I've tried to find that ledge, many times. With her and without her, it wasn't to be found again. That time in the shadows is gone forever, but I still remember it fondly.

When Girl and I talked, we talked. We had such conversations... Philosophy, religion, tarot, literature, politics, sexuality, all those things eighteen year olds are fascinated with, don't you know. We were so very important, so very full of ourselves. She was going to rule the world. (I should have sensed trouble when she refused to "give me" Europe. I always argued that it was bullshit, I was her best friend after all. Bah, that argument somehow never got old, even at the very end.)

And too... she was older than I was. Although we lived a block or two away our lives couldn't have been any different socioeconomically, and in some ways culturally as well. She was raised Catholic and I was rediscovering my Quaker heritage. She lived in a small apartment with her mother, her brother, her older sister and her older sister's four kids.
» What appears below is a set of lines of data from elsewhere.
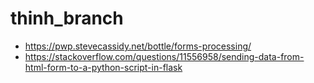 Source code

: # thinh_branch

- https://pwp.stevecassidy.net/bottle/forms-processing/
- https://stackoverflow.com/questions/11556958/sending-data-from-html-form-to-a-python-script-in-flask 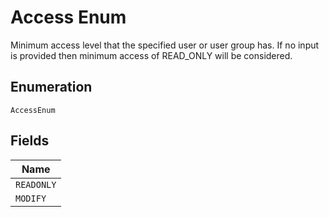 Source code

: 
# Access Enum

Minimum access level that the specified user or user group has. If no input is provided then minimum access of READ_ONLY will be considered.

## Enumeration

`AccessEnum`

## Fields

| Name |
|  --- |
| `READONLY` |
| `MODIFY` |

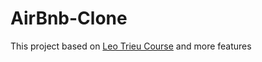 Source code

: # AirBnb-Clone

This project based on [Leo Trieu Course](https://code4startup.com/projects) and more features
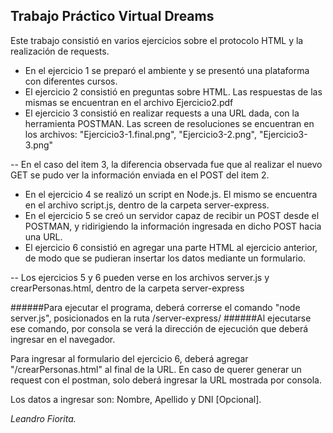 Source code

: ## Trabajo Práctico Virtual Dreams
Este trabajo consistió en varios ejercicios sobre el protocolo HTML y la realización de requests.
- En el ejercicio 1 se preparó el ambiente y se presentó una plataforma con diferentes cursos.
- El ejercicio 2 consistió en preguntas sobre HTML. Las respuestas de las mismas se encuentran en el archivo Ejercicio2.pdf
- El ejercicio 3 consistió en realizar requests a una URL dada, con la herramienta POSTMAN. Las screen de resoluciones se encuentran en los archivos: "Ejercicio3-1.final.png", "Ejercicio3-2.png", "Ejercicio3-3.png"

-- En el caso del item 3, la diferencia observada fue que al realizar el nuevo GET se pudo ver la información enviada en el POST del item 2.
- En el ejercicio 4 se realizó un script en Node.js. El mismo se encuentra en el archivo script.js, dentro de la carpeta server-express.
- En el ejercicio 5 se creó un servidor capaz de recibir un POST desde el POSTMAN, y ridirigiendo la información ingresada en dicho POST hacia una URL.
- El ejercicio 6 consistió en agregar una parte HTML al ejercicio anterior, de modo que se pudieran insertar los datos mediante un formulario.

-- Los ejercicios 5 y 6 pueden verse en los archivos server.js y crearPersonas.html, dentro de la carpeta server-express

######Para ejecutar el programa, deberá correrse el comando "node server.js", posicionados en la ruta /server-express/
######Al ejecutarse ese comando, por consola se verá la dirección de ejecución que deberá ingresar en el navegador. 

Para ingresar al formulario del ejercicio 6, deberá agregar "/crearPersonas.html" al final de la URL. En caso de querer generar un request con el postman, solo deberá ingresar la URL mostrada por consola.

Los datos a ingresar son: Nombre, Apellido y DNI [Opcional].

*Leandro Fiorita.*
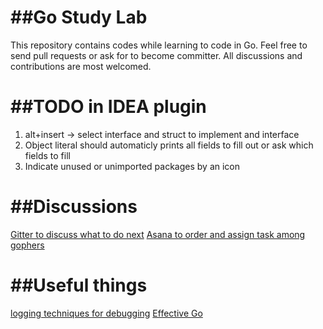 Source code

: ##Go Study Lab
===
This repository contains codes while learning to code in Go. Feel free to send pull requests or 
ask for to become committer. All discussions and contributions are most welcomed.


##TODO in IDEA plugin
===
1. alt+insert -> select interface and struct to implement and interface
2. Object literal should automaticly prints all fields to fill out or ask which fields to fill
3. Indicate unused or unimported packages by an icon

##Discussions
===
[Gitter to discuss what to do next](https://gitter.im/gostudylab/Lobby#)
[Asana to order and assign task among gophers](https://app.asana.com/0/166591653546069/list)

##Useful things
===
[logging techniques for debugging](http://changelog.ca/log/2015/03/09/golang)
[Effective Go](https://golang.org/doc/effective_go.html) 
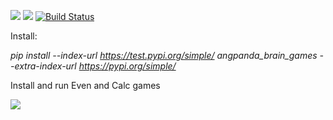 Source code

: <a href="https://codeclimate.com/github/codeclimate/codeclimate/maintainability"><img src="https://api.codeclimate.com/v1/badges/a99a88d28ad37a79dbf6/maintainability" /></a>
<a href="https://codeclimate.com/github/codeclimate/codeclimate/test_coverage"><img src="https://api.codeclimate.com/v1/badges/a99a88d28ad37a79dbf6/test_coverage" /></a>
[![Build Status](https://travis-ci.com/AngPanda/python-project-lvl1.svg?branch=master)](https://travis-ci.com/AngPanda/python-project-lvl1)

Install:

<i>pip install --index-url https://test.pypi.org/simple/ angpanda_brain_games --extra-index-url https://pypi.org/simple/</i>

Install and run Even and Calc games

<a href="https://asciinema.org/a/oEO2i2qZeKTrD1O1eNbQ3gtPe" target="_blank"><img src="https://asciinema.org/a/oEO2i2qZeKTrD1O1eNbQ3gtPe.svg" /></a>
I lived in a small house with both my parents (although their marriage was just then falling apart, Girl grew up with the knowledge that her family was dysfunctional at least) and my younger sister. I was a virgin (all talk and very much still afraid of sex) and she was... not. (I envied her that...)

I honestly think she didn't understand my upbringing. I wouldn't go so far as to say she resented it, but she didn't really respect where I was coming from. In many ways she didn't take me seriously (not that I deserved to be taken seriously) and that's probably the most hurtful thing to an eighteen year old.

I remember it well. We were in a restaurant and the topic (of course) turned to sex. I tried to call her on her promiscuity. (I never called her a slut in so many words, but it was implied in the statement. Heavily.) She didn't take it too well. I'd like to say I meant it with only the best of intentions, but to be perfectly honest I wanted to cut her back, in my clumsy way. Did she mean to hurt me? Very few of the cuts she inflicted were intentional on her part, but me being me I counted all of them as hurt, and punishable, therefore.

Unlike with Casey, I can actually pinpoint where the friendship began to turn dark. It unraveled from there, that point, that conversation. Unlike with Casey I can say that it was mostly my fault.

However, I do realize that it was in a way unavoidable. While we clashed, we pushed our friendship inexorably away from us.

When I hear Regina Spektor's song "Better" I think of her.

Thursday, December 13, 2007

Self Loathing


Goddamn, I am so full of self-loathing right now. I know I shouldn't allow myself to feel this way. To allow someone else to make me feel inferior. Eleanor Roosevelt would be so disappointed in me right now.

I saw this picture on Fark, expecting something funny and saw this. Shit. I look like that in jeans.

I thought of a post to leave:

"Well there aren't any jeans that look good on chubby chicks that are age appropriate. Mom jeans just aren't sexy."

Then I realized what the response would be: Chubby chicks just aren't sexy. It's not the jeans. It's not the shirt. It's your fucking gut that makes you look like a goddamn unattractive pig. Again with feeling:

Chubby chicks aren't sexy.

I am not sexy.

I guess the one good thing about having mono is that I'm going to lose weight.

I've been trying most of this semester to lose weight, but unsuccessfully. Mostly I tried to diet. Tried being the operative verb here. It's hard to diet in the dorms with Bruce food. Maple food isn't really all that much better. They just replace fat with carbs and limit your entrée (usually the protein!) to just one serving. Not so good.

I just got started going back to the gym and was going to ask for a membership at the 24 Hour Fitness center a few miles away from home for an early Christmas present, but the mono got in the way of that.